Friday, May 9, 2008

Manil Suri and the Mathematics Of Fiction


I went to hear Manil Suri, a mathematics professor at the University of Baltimore, and the author of The Age Of Shiva and The Death Of Vishnu, speak at the USIS auditorium earlier this week. The basic aim of his lecture was to reduce his audience's anxieties towards maths. At the outset, this phobia of math isn't too much of an Indian phenomenon. It's an issue the west may be facing more acutely. However, it was still an engaging talk.

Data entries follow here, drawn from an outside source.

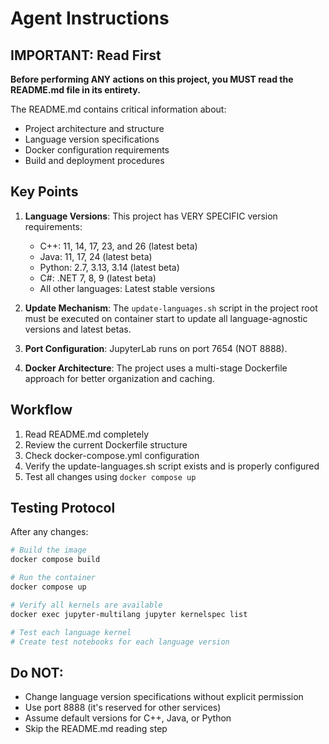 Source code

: # Agent Instructions

## IMPORTANT: Read First

**Before performing ANY actions on this project, you MUST read the README.md file in its entirety.**

The README.md contains critical information about:
- Project architecture and structure
- Language version specifications
- Docker configuration requirements
- Build and deployment procedures

## Key Points

1. **Language Versions**: This project has VERY SPECIFIC version requirements:
   - C++: 11, 14, 17, 23, and 26 (latest beta)
   - Java: 11, 17, 24 (latest beta)
   - Python: 2.7, 3.13, 3.14 (latest beta)
   - C#: .NET 7, 8, 9 (latest beta)
   - All other languages: Latest stable versions

2. **Update Mechanism**: The `update-languages.sh` script in the project root must be executed on container start to update all language-agnostic versions and latest betas.

3. **Port Configuration**: JupyterLab runs on port 7654 (NOT 8888).

4. **Docker Architecture**: The project uses a multi-stage Dockerfile approach for better organization and caching.

## Workflow

1. Read README.md completely
2. Review the current Dockerfile structure
3. Check docker-compose.yml configuration
4. Verify the update-languages.sh script exists and is properly configured
5. Test all changes using `docker compose up`

## Testing Protocol

After any changes:
```bash
# Build the image
docker compose build

# Run the container
docker compose up

# Verify all kernels are available
docker exec jupyter-multilang jupyter kernelspec list

# Test each language kernel
# Create test notebooks for each language version
```

## Do NOT:
- Change language version specifications without explicit permission
- Use port 8888 (it's reserved for other services)
- Assume default versions for C++, Java, or Python
- Skip the README.md reading step
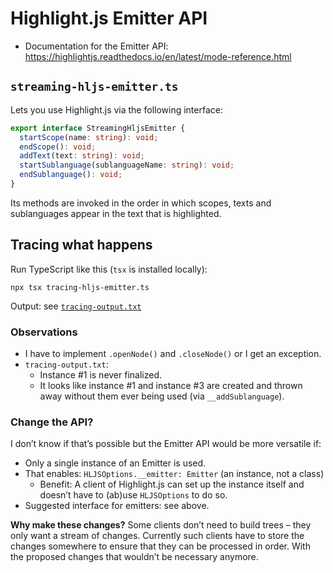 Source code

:# Highlight.js Emitter API

* Documentation for the Emitter API: https://highlightjs.readthedocs.io/en/latest/mode-reference.html

## `streaming-hljs-emitter.ts`

Lets you use Highlight.js via the following interface:

```ts
export interface StreamingHljsEmitter {
  startScope(name: string): void;
  endScope(): void;
  addText(text: string): void;
  startSublanguage(sublanguageName: string): void;
  endSublanguage(): void;
}
```

Its methods are invoked in the order in which scopes, texts and sublanguages appear in the text that is highlighted.

## Tracing what happens

Run TypeScript like this (`tsx` is installed locally):

```
npx tsx tracing-hljs-emitter.ts
```

Output: see [`tracing-output.txt`](tracing-output.txt)

### Observations

* I have to implement `.openNode()` and `.closeNode()` or I get an exception.
* `tracing-output.txt`:
  * Instance #1 is never finalized.
  * It looks like instance #1 and instance #3 are created and thrown away without them ever being used (via `__addSublanguage`).

### Change the API?

I don’t know if that’s possible but the Emitter API would be more versatile if:

* Only a single instance of an Emitter is used.
* That enables: `HLJSOptions.__emitter: Emitter` (an instance, not a class)
  * Benefit: A client of Highlight.js can set up the instance itself and doesn’t have to (ab)use `HLJSOptions` to do so.
* Suggested interface for emitters: see above.

**Why make these changes?** Some clients don’t need to build trees – they only want a stream of changes. Currently such clients have to store the changes somewhere to ensure that they can be processed in order. With the proposed changes that wouldn’t be necessary anymore.
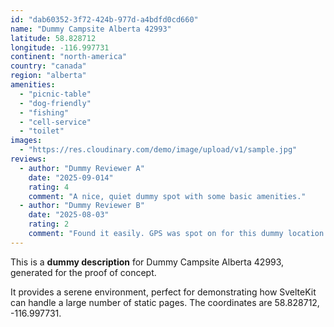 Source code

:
 ```yaml
---
id: "dab60352-3f72-424b-977d-a4bdfd0cd660"
name: "Dummy Campsite Alberta 42993"
latitude: 58.828712
longitude: -116.997731
continent: "north-america"
country: "canada"
region: "alberta"
amenities:
  - "picnic-table"
  - "dog-friendly"
  - "fishing"
  - "cell-service"
  - "toilet"
images:
  - "https://res.cloudinary.com/demo/image/upload/v1/sample.jpg"
reviews:
  - author: "Dummy Reviewer A"
    date: "2025-09-014"
    rating: 4
    comment: "A nice, quiet dummy spot with some basic amenities."
  - author: "Dummy Reviewer B"
    date: "2025-08-03"
    rating: 2
    comment: "Found it easily. GPS was spot on for this dummy location."
---
```


This is a **dummy description** for Dummy Campsite Alberta 42993, generated for the proof of concept.

It provides a serene environment, perfect for demonstrating how SvelteKit can handle a large number of static pages. The coordinates are 58.828712, -116.997731.
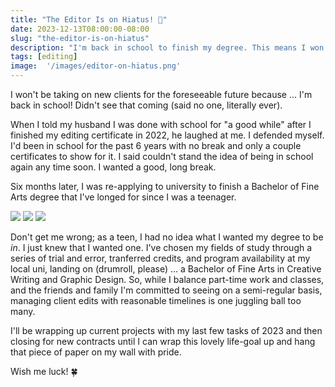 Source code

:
```yaml
---
title: "The Editor Is on Hiatus! 💜"
date: 2023-12-13T08:00:00-08:00
slug: "the-editor-is-on-hiatus"
description: "I'm back in school to finish my degree. This means I won't be taking on new clients for the forseeable future."
tags: [editing]
image:  '/images/editor-on-hiatus.png'
---
```


I won't be taking on new clients for the foreseeable future because ... I'm back in school! Didn't see that coming (said no one, literally ever).

When I told my husband I was done with school for "a good while" after I finished my editing certificate in 2022, he laughed at me. I defended myself. I'd been in school for the past 6 years with no break and only a couple certificates to show for it. I said couldn't stand the idea of being in school again any time soon. I wanted a good, long break.

Six months later, I was re-applying to university to finish a Bachelor of Fine Arts degree that I've longed for since I was a teenager.

<div class="gallery-box">
  <div class="gallery">
    <img src="/images/shadow-light-palette.jpg" loading="lazy">
    <img src="/images/tea-candle.jpg" loading="lazy">
    <img src="/images/writing-sample.jpg" loading="lazy">
  </div>
</div>

Don't get me wrong; as a teen, I had no idea what I wanted my degree to be _in_. I just knew that I wanted one. I've chosen my fields of study through a series of trial and error, tranferred credits, and program availability at my local uni, landing on (drumroll, please) ... a Bachelor of Fine Arts in Creative Writing and Graphic Design. So, while I balance part-time work and classes, and the friends and family I'm committed to seeing on a semi-regular basis, managing client edits with reasonable timelines is one juggling ball too many.

I'll be wrapping up current projects with my last few tasks of 2023 and then closing for new contracts until I can wrap this lovely life-goal up and hang that piece of paper on my wall with pride.

Wish me luck! 🍀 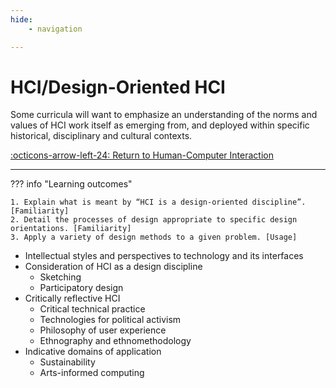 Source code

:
 ```yaml
---
hide:
    - navigation

---
```

# HCI/Design-Oriented HCI

Some curricula will want to emphasize an understanding of the norms and values of HCI work itself as emerging from, and deployed within specific historical, disciplinary and cultural contexts.

[:octicons-arrow-left-24: Return to Human-Computer Interaction](/Bodies-of-Knowledge/Human-Computer-Interaction/)

---

??? info "Learning outcomes"

    1. Explain what is meant by “HCI is a design-oriented discipline”. [Familiarity]
    2. Detail the processes of design appropriate to specific design orientations. [Familiarity]
    3. Apply a variety of design methods to a given problem. [Usage]

- Intellectual styles and perspectives to technology and its interfaces
- Consideration of HCI as a design discipline
    - Sketching
    - Participatory design
- Critically reflective HCI
    - Critical technical practice
    - Technologies for political activism
    - Philosophy of user experience
    - Ethnography and ethnomethodology
- Indicative domains of application
    - Sustainability
    - Arts-informed computing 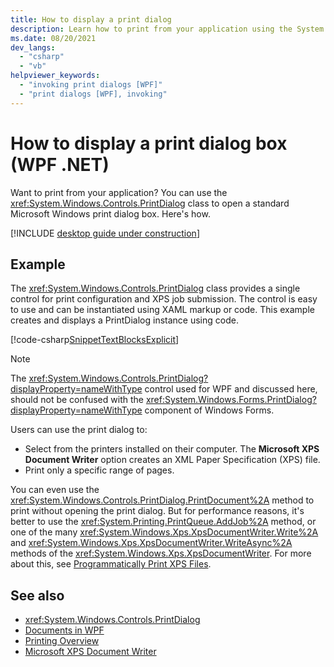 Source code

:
 ```yaml
---
title: How to display a print dialog
description: Learn how to print from your application using the System.Windows.Controls.PrintDialog class to open a standard Microsoft Windows print dialog box.
ms.date: 08/20/2021
dev_langs: 
  - "csharp"
  - "vb"
helpviewer_keywords: 
  - "invoking print dialogs [WPF]"
  - "print dialogs [WPF], invoking"
---
```


# How to display a print dialog box (WPF .NET)

Want to print from your application? You can use the <xref:System.Windows.Controls.PrintDialog> class to open a standard Microsoft Windows print dialog box. Here's how.

[!INCLUDE [desktop guide under construction](../../includes/desktop-guide-preview-note.md)]

## Example

The <xref:System.Windows.Controls.PrintDialog> class provides a single control for print configuration and XPS job submission. The control is easy to use and can be instantiated using XAML markup or code. This example creates and displays a PrintDialog instance using code.

[!code-csharp[SnippetTextBlocksExplicit](./snippets/how-to-display-print-dialog/csharp/MainWindow.xaml.cs)]
  
> [!NOTE]
> The <xref:System.Windows.Controls.PrintDialog?displayProperty=nameWithType> control used for WPF and discussed here, should not be confused with the <xref:System.Windows.Forms.PrintDialog?displayProperty=nameWithType> component of Windows Forms.  
  
Users can use the print dialog to:

- Select from the printers installed on their computer. The **Microsoft XPS Document Writer** option creates an XML Paper Specification (XPS) file.
- Print only a specific range of pages.

You can even use the <xref:System.Windows.Controls.PrintDialog.PrintDocument%2A> method to print without opening the print dialog. But for performance reasons, it's better to use the <xref:System.Printing.PrintQueue.AddJob%2A> method, or one of the many <xref:System.Windows.Xps.XpsDocumentWriter.Write%2A> and <xref:System.Windows.Xps.XpsDocumentWriter.WriteAsync%2A> methods of the <xref:System.Windows.Xps.XpsDocumentWriter>. For more about this, see [Programmatically Print XPS Files](\how-to-print-xps-files.md).
  
## See also

- <xref:System.Windows.Controls.PrintDialog>
- [Documents in WPF](documents-in-wpf.md)
- [Printing Overview](printing-overview.md)
- [Microsoft XPS Document Writer](/windows/win32/printdocs/microsoft-xps-document-writer)
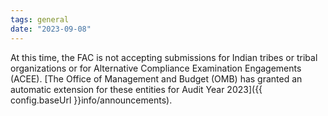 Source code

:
 ```yaml
---
tags: general
date: "2023-09-08"
---
```

At this time, the FAC is not accepting submissions for Indian tribes or tribal organizations or for Alternative Compliance Examination Engagements (ACEE). [The Office of Management and Budget (OMB) has granted an automatic extension for these entities for Audit Year 2023]({{ config.baseUrl }}info/announcements). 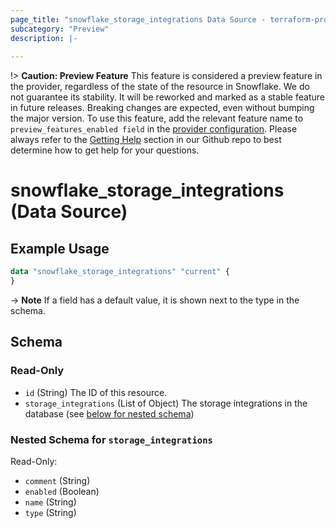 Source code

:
 ```yaml
---
page_title: "snowflake_storage_integrations Data Source - terraform-provider-snowflake"
subcategory: "Preview"
description: |-
  
---
```


!> **Caution: Preview Feature** This feature is considered a preview feature in the provider, regardless of the state of the resource in Snowflake. We do not guarantee its stability. It will be reworked and marked as a stable feature in future releases. Breaking changes are expected, even without bumping the major version. To use this feature, add the relevant feature name to `preview_features_enabled field` in the [provider configuration](https://registry.terraform.io/providers/snowflakedb/snowflake/latest/docs#schema). Please always refer to the [Getting Help](https://github.com/Snowflake-Labs/terraform-provider-snowflake?tab=readme-ov-file#getting-help) section in our Github repo to best determine how to get help for your questions.

# snowflake_storage_integrations (Data Source)



## Example Usage

```terraform
data "snowflake_storage_integrations" "current" {
}
```

-> **Note** If a field has a default value, it is shown next to the type in the schema.

<!-- schema generated by tfplugindocs -->
## Schema

### Read-Only

- `id` (String) The ID of this resource.
- `storage_integrations` (List of Object) The storage integrations in the database (see [below for nested schema](#nestedatt--storage_integrations))

<a id="nestedatt--storage_integrations"></a>
### Nested Schema for `storage_integrations`

Read-Only:

- `comment` (String)
- `enabled` (Boolean)
- `name` (String)
- `type` (String)
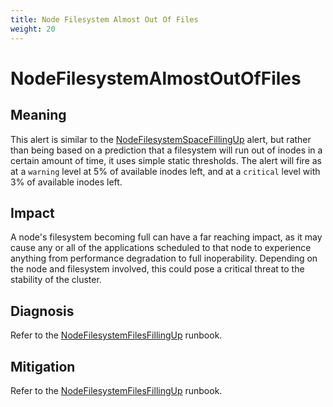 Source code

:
 ```yaml
---
title: Node Filesystem Almost Out Of Files
weight: 20
---
```


# NodeFilesystemAlmostOutOfFiles

## Meaning

This alert is similar to the [NodeFilesystemSpaceFillingUp][1] alert, but rather
than being based on a prediction that a filesystem will run out of inodes in a
certain amount of time, it uses simple static thresholds. The alert will fire as
at a `warning` level at 5% of available inodes left, and at a `critical` level
with 3% of available inodes left.

## Impact

A node's filesystem becoming full can have a far reaching impact, as it may
cause any or all of the applications scheduled to that node to experience
anything from performance degradation to full inoperability. Depending on the
node and filesystem involved, this could pose a critical threat to the stability
of the cluster.

## Diagnosis

Refer to the [NodeFilesystemFilesFillingUp][1] runbook.

## Mitigation

Refer to the [NodeFilesystemFilesFillingUp][1] runbook.

[1]: ./NodeFilesystemFilesFillingUp.md
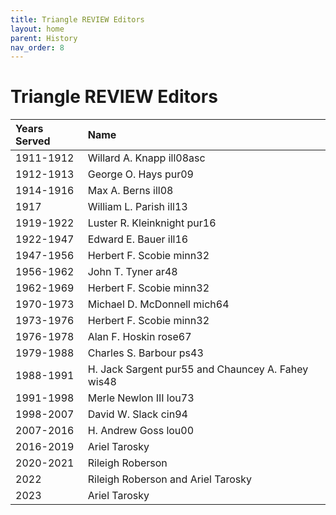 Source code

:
 ```yaml
---
title: Triangle REVIEW Editors
layout: home
parent: History
nav_order: 8
---
```

# Triangle REVIEW Editors

|Years Served|Name|
|:------|:-|
|1911-1912|Willard A. Knapp ill08asc|
|1912-1913|George O. Hays pur09|
|1914-1916|Max A. Berns ill08|
|1917|William L. Parish ill13|
|1919-1922|Luster R. Kleinknight pur16|
|1922-1947|Edward E. Bauer ill16|
|1947-1956|Herbert F. Scobie minn32|
|1956-1962|John T. Tyner ar48|
|1962-1969|Herbert F. Scobie minn32|
|1970-1973|Michael D. McDonnell mich64|
|1973-1976|Herbert F. Scobie minn32|
|1976-1978|Alan F. Hoskin rose67|
|1979-1988|Charles S. Barbour ps43|
|1988-1991|H. Jack Sargent pur55 and Chauncey A. Fahey wis48|
|1991-1998|Merle Newlon III lou73|
|1998-2007|David W. Slack cin94|
|2007-2016|H. Andrew Goss lou00|
|2016-2019|Ariel Tarosky||
|2020-2021|Rileigh Roberson||
|2022|Rileigh Roberson and Ariel Tarosky||
|2023|Ariel Tarosky||
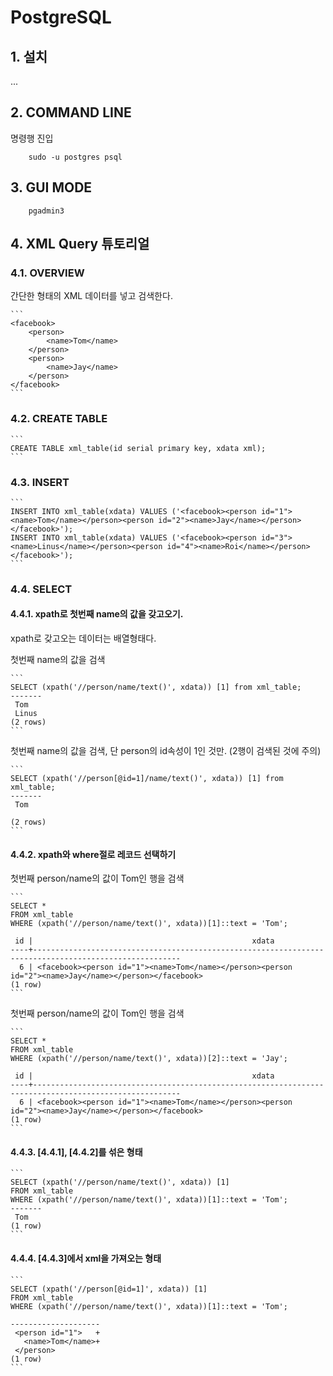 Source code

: # PostgreSQL


## 1. 설치

...

## 2. COMMAND LINE

명령행 진입

```
    sudo -u postgres psql
```

## 3. GUI MODE

```
    pgadmin3
```


## 4. XML Query 튜토리얼

### 4.1. OVERVIEW

간단한 형태의 XML 데이터를 넣고 검색한다.

    ```
    <facebook>
        <person>
            <name>Tom</name>
        </person>
        <person>
            <name>Jay</name>
        </person>
    </facebook>
    ```

### 4.2. CREATE TABLE

    ```
    CREATE TABLE xml_table(id serial primary key, xdata xml);
    ```


### 4.3. INSERT

    ```
    INSERT INTO xml_table(xdata) VALUES ('<facebook><person id="1"><name>Tom</name></person><person id="2"><name>Jay</name></person></facebook>');
    INSERT INTO xml_table(xdata) VALUES ('<facebook><person id="3"><name>Linus</name></person><person id="4"><name>Roi</name></person></facebook>');
    ```


### 4.4. SELECT


#### 4.4.1. xpath로 첫번째 name의 값을 갖고오기.

xpath로 갖고오는 데이터는 배열형태다.

첫번째 name의 값을 검색

    ```
    SELECT (xpath('//person/name/text()', xdata)) [1] from xml_table;
    -------
     Tom
     Linus
    (2 rows)
    ```

첫번째 name의 값을 검색, 단 person의 id속성이 1인 것만. (2행이 검색된 것에 주의)

    ```
    SELECT (xpath('//person[@id=1]/name/text()', xdata)) [1] from xml_table;
    -------
     Tom

    (2 rows)
    ```


#### 4.4.2. xpath와 where절로 레코드 선택하기

첫번째 person/name의 값이 Tom인 행을 검색

    ```
    SELECT *
    FROM xml_table
    WHERE (xpath('//person/name/text()', xdata))[1]::text = 'Tom';

     id |                                                 xdata
    ----+-------------------------------------------------------------------------------------------------------
      6 | <facebook><person id="1"><name>Tom</name></person><person id="2"><name>Jay</name></person></facebook>
    (1 row)
    ```

첫번째 person/name의 값이 Tom인 행을 검색

    ```
    SELECT *
    FROM xml_table
    WHERE (xpath('//person/name/text()', xdata))[2]::text = 'Jay';

     id |                                                 xdata
    ----+-------------------------------------------------------------------------------------------------------
      6 | <facebook><person id="1"><name>Tom</name></person><person id="2"><name>Jay</name></person></facebook>
    (1 row)
    ```
#### 4.4.3. [4.4.1], [4.4.2]를 섞은 형태

    ```
    SELECT (xpath('//person/name/text()', xdata)) [1]
    FROM xml_table
    WHERE (xpath('//person/name/text()', xdata))[1]::text = 'Tom';
    -------
     Tom
    (1 row)
    ```

#### 4.4.4. [4.4.3]에서 xml을 가져오는 형태

    ```
    SELECT (xpath('//person[@id=1]', xdata)) [1]
    FROM xml_table
    WHERE (xpath('//person/name/text()', xdata))[1]::text = 'Tom';

    --------------------
     <person id="1">   +
       <name>Tom</name>+
     </person>
    (1 row)
    ```

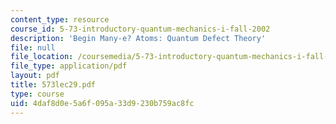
 ```yaml
---
content_type: resource
course_id: 5-73-introductory-quantum-mechanics-i-fall-2002
description: 'Begin Many-e? Atoms: Quantum Defect Theory'
file: null
file_location: /coursemedia/5-73-introductory-quantum-mechanics-i-fall-2002/4daf8d0e5a6f095a33d9230b759ac8fc_573lec29.pdf
file_type: application/pdf
layout: pdf
title: 573lec29.pdf
type: course
uid: 4daf8d0e-5a6f-095a-33d9-230b759ac8fc
---
```

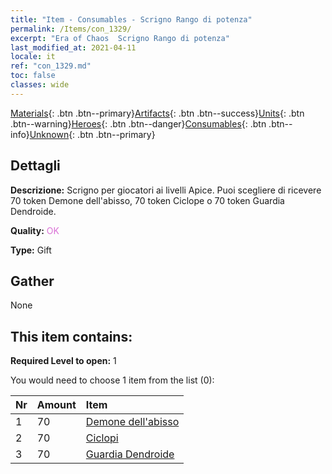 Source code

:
 ```yaml
---
title: "Item - Consumables - Scrigno Rango di potenza"
permalink: /Items/con_1329/
excerpt: "Era of Chaos  Scrigno Rango di potenza"
last_modified_at: 2021-04-11
locale: it
ref: "con_1329.md"
toc: false
classes: wide
---
```

 [Materials](/it/Items/){: .btn .btn--primary}[Artifacts](/it/Items/Artifacts/){: .btn .btn--success}[Units](/it/Items/Units/){: .btn .btn--warning}[Heroes](/it/Items/Heroes/){: .btn .btn--danger}[Consumables](/it/Items/Consumables/){: .btn .btn--info}[Unknown](/it/Items/Unknown/){: .btn .btn--primary}

## Dettagli
 **Descrizione:** Scrigno per giocatori ai livelli Apice. Puoi scegliere di ricevere 70 token Demone dell'abisso, 70 token Ciclope o 70 token Guardia Dendroide.

 **Quality:** <span style="color: #DA70D6">OK</span>

 **Type:** Gift

## Gather

  None

## This item contains:

 **Required Level to open:** 1

 You would need to choose 1 item from the list (0):

  | Nr | Amount |     Item    |
  |:---|:-------|:------------|
  | 1 | 70 | [Demone dell'abisso](/it/Items/unt_230/) | 
  | 2 | 70 | [Ciclopi](/it/Items/unt_222/) | 
  | 3 | 70 | [Guardia Dendroide](/it/Items/unt_203/) | 
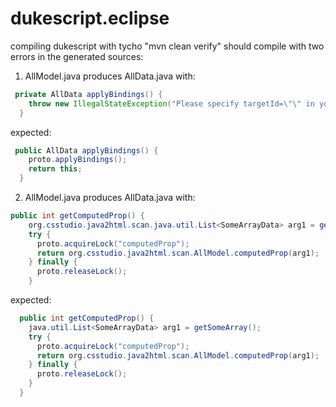 # dukescript.eclipse
compiling dukescript with tycho
"mvn clean verify" should compile with two errors in the generated sources:

1. AllModel.java produces AllData.java with:
```java 
 private AllData applyBindings() {
    throw new IllegalStateException("Please specify targetId=\"\" in your @Model annotation");
  }
```
expected:
```java
 public AllData applyBindings() {
    proto.applyBindings();
    return this;
  }
```
2.  AllModel.java produces AllData.java with:
```java
public int getComputedProp() {
    org.csstudio.java2html.scan.java.util.List<SomeArrayData> arg1 = getSomeArray();
    try {
      proto.acquireLock("computedProp");
      return org.csstudio.java2html.scan.AllModel.computedProp(arg1);
    } finally {
      proto.releaseLock();
    }
```
expected:
```java
  public int getComputedProp() {
    java.util.List<SomeArrayData> arg1 = getSomeArray();
    try {
      proto.acquireLock("computedProp");
      return org.csstudio.java2html.scan.AllModel.computedProp(arg1);
    } finally {
      proto.releaseLock();
    }
  }
```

He started off by explaining Fourier Analysis. On a basic level Fourier Analysis is the breaking down of complex wave patterns into simpler wave forms, called "basic functions". He likened this process to "deconstruction," a word that was in vogue a few decades ago amongst philosophers and critics. For example, the sound of an orchestra, can be broken down into the wave forms of the component instrument sounds. Colour can be broken down into light waves of red, green, and blue. He then took a leap into the world of folktales. He spoke about a Russian scholar who studied over 100 Russian folktales in the first quarter of the 2oth century, and broke them down into 30 "basic functions." There's a website where you can ask the computer to put some of the 31 parts together, and a completely new story is written by a software program. The beauty of basic functions is that they can then be re-assembled to make a new new form. Imagine applying this concept to Bollywood films, Suri joked. That would be a bit boring wouldn't it? He did admit that modern fiction couldn't be analyzed so easily.

Another interesting concept he spoke about was the process of counting. What is counting? It's merely the assignment of a series of number to a series of objects. When you count, you are bringing various completely different forms to the common platform of numbers.